The new, improved Fire Code will:
Require more informative fire safety and evacuation plans. The requirement for the plans and for staff training will be extended to include mercantile and assembly occupancies;
Require the development of a fire safety program on construction sites and projects. A fire safety manager will be responsible for ensuring compliance with fire safety requirements;
Include a provision for rooftop access and elimination of rooftop obstructions. Additionally, firefighter access roads will be required in private developments; and
Clarify the existing requirement that fire safety systems in temporarily unoccupied buildings be maintained.
The Council will also vote on a budget modification to the Fiscal Year ’08 budget, which was adopted last June. The modification consists of several technical changes, including listing funding under revised corresponding agencies.
“This budget modification is necessary to ensure we fully recognize additional revenues and implement necessary agency changes for the fiscal year about to end,” said David Weprin, Chair of the Finance Committee.
According to the City Charter, any time there is a transfer of funds between agencies, a budget modification is required. The budget modification reflects changes to the administration revenue estimates, including an additional $2.2 billion in tax revenues above what was projected at the time the budget was adopted in June, a 6 percent increase. The additional funds will be used for early retirement of outstanding city debt, which will provide fiscal benefits in 2009 and 2010, and to roll surplus 2008 revenues in order to balance the 2009 budget. The Council will also approve the third in a series of resolutions amending allocations made in the June budget.
SOUTH BROOKLYN MARINE TERMINAL LEASE
The Council will vote to approve another step in the City’s effort to handle solid municipal waste in a more efficient and sustainable way by authorizing Sims Recycling to lease the 30 Street Pier at the South Brooklyn Marine Terminal.
“Any effective waste management plan for our city must include recycling as a key component,” said Council Member Jessica Lappin, Chair of the Landmarks, Public Siting and Maritime Uses Committee. It’s great to see the city making a long-term commitment to recycling and doing so in a way that takes trucks off our streets.”

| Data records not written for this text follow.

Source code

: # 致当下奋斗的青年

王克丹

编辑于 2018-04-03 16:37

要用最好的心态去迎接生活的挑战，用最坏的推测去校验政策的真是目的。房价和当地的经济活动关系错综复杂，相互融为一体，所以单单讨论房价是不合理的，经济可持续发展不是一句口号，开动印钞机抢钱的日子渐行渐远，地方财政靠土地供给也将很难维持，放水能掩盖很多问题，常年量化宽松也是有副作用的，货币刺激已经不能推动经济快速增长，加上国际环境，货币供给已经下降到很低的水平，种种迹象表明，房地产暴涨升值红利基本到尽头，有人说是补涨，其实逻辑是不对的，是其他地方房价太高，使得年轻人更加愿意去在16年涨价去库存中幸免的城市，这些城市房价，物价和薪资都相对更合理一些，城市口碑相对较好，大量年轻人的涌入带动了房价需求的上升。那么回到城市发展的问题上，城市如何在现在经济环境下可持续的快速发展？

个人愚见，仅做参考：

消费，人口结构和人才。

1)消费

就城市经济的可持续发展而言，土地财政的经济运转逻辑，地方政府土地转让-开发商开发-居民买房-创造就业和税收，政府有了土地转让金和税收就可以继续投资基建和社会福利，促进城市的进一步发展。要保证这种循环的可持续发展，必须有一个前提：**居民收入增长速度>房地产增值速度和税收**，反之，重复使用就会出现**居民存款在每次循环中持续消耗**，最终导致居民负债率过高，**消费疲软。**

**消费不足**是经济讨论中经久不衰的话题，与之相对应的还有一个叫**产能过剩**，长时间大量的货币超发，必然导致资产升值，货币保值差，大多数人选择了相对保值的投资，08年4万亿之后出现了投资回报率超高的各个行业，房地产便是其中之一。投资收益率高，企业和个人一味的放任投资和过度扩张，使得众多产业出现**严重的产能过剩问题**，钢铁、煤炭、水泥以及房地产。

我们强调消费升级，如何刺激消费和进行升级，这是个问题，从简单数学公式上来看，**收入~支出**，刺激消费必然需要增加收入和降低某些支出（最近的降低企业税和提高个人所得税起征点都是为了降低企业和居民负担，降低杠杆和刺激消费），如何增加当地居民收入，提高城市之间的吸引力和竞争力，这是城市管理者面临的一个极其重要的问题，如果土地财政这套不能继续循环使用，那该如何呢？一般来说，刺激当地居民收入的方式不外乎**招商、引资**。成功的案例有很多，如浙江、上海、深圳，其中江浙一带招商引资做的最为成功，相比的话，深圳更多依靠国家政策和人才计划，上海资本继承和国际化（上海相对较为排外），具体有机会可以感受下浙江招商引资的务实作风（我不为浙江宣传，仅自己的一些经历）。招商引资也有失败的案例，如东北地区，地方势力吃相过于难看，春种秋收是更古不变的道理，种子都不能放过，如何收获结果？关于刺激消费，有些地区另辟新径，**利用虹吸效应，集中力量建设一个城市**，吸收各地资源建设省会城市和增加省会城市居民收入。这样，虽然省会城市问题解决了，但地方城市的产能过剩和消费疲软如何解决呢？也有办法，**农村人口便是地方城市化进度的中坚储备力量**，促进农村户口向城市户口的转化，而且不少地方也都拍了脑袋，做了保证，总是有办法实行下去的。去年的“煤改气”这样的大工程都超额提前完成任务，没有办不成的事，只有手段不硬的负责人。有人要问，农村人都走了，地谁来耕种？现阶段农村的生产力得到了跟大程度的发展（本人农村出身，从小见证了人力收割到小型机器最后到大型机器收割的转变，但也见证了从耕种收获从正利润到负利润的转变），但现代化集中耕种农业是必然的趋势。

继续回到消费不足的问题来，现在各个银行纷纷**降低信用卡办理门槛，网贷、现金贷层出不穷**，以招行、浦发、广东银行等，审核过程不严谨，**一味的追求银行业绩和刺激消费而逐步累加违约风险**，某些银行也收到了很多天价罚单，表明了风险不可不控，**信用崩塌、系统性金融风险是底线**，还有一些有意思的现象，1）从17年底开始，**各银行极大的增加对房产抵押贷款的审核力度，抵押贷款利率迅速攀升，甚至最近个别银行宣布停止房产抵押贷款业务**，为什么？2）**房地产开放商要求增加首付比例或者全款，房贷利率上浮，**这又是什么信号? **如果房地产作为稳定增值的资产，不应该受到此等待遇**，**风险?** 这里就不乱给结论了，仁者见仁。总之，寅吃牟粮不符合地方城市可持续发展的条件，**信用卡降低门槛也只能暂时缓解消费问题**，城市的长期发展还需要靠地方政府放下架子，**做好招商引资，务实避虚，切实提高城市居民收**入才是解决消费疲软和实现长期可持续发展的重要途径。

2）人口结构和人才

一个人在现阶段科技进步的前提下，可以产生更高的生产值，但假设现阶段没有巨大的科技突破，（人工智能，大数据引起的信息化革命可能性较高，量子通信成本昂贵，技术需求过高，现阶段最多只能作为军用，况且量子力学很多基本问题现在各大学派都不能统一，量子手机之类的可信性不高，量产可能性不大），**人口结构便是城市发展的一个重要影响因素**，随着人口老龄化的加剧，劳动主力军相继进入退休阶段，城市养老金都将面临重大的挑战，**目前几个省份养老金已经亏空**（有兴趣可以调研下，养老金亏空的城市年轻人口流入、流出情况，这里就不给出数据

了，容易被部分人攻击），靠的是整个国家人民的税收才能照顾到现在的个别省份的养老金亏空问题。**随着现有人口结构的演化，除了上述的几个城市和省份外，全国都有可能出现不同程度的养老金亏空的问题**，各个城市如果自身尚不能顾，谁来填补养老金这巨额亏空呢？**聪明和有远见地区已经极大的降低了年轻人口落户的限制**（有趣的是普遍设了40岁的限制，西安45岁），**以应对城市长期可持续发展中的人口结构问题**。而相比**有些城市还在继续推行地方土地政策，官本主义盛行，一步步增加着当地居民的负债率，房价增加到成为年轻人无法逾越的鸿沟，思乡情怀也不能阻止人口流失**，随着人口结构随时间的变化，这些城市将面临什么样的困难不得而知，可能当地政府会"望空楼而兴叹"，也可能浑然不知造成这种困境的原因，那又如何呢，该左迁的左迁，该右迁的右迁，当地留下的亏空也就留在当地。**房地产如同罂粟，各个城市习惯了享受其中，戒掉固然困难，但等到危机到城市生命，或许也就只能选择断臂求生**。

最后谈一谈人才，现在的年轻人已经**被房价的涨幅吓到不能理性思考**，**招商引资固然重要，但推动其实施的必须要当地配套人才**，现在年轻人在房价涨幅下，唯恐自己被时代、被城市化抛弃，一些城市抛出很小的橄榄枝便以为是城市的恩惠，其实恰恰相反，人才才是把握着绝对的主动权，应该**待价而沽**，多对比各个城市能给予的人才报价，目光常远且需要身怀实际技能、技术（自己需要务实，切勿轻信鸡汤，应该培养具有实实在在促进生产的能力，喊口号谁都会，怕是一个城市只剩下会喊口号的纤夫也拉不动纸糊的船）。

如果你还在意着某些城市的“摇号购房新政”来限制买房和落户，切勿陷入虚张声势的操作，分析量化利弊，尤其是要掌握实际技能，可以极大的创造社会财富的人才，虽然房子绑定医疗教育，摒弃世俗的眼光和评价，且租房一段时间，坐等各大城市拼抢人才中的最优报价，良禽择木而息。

“Since long before I took office, I have concentrated on the revitalization of Brooklyn’s working waterfront and this is an important step forward in that effort as well as an integral advancement for the Solid Waste Management Plan,” said Council Member Sara Gonzalez. The environmental educational center, the local hiring preference agreement for much needed jobs and the creation of a community advisory board were major factors in our successful negotiations. I want to thank Speaker Quinn, as well as my colleagues at the Council. Throughout the three-year period of intensive negotiations, everyone offered important contributions throughout the process.”
The facility, which will include over 1 million square feet of pier and water space, will allow Sims to receive and recycle all glass, steel, plastic and commingled paper derived by the Department of Sanitation’s curb pick-up service. The materials will be brought to the station by barges, reducing the city’s dependency on automotive transportation of recyclable materials.
ENVIRONMENTAL CONTROL BOARD
Speaker Christine C. Quinn, together with Council Members James Gennaro, Simcha Felder, David Yassky, Leroy Comrie and Thomas White, today introduced legislation that will transform and modernize the Environmental Control Board (ECB), making it both fairer and more efficient.